[Task material Boundary: Start]

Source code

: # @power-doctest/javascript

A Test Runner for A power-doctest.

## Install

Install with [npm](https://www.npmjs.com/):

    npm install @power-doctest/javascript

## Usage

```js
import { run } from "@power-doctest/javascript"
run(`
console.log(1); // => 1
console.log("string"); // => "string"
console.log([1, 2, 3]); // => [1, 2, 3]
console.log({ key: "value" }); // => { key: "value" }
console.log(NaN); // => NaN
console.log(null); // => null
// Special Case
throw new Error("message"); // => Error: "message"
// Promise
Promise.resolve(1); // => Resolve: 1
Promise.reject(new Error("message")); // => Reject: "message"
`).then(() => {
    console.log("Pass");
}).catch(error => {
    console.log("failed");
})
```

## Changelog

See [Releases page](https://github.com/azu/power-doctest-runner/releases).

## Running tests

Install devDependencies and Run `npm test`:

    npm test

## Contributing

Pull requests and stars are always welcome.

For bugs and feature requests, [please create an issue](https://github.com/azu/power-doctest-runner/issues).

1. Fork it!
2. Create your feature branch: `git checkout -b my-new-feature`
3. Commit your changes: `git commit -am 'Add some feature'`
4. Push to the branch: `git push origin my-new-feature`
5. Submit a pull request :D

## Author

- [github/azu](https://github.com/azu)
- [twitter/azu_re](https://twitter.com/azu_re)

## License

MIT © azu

[Task material Boundary: End]

§ The problem: Spot the lines above that mention "feature" and copy them.

§ Result below:
For bugs and feature requests, [please create an issue](https://github.com/azu/power-doctest-runner/issues).
2. Create your feature branch: `git checkout -b my-new-feature`
3. Commit your changes: `git commit -am 'Add some feature'`
4. Push to the branch: `git push origin my-new-feature`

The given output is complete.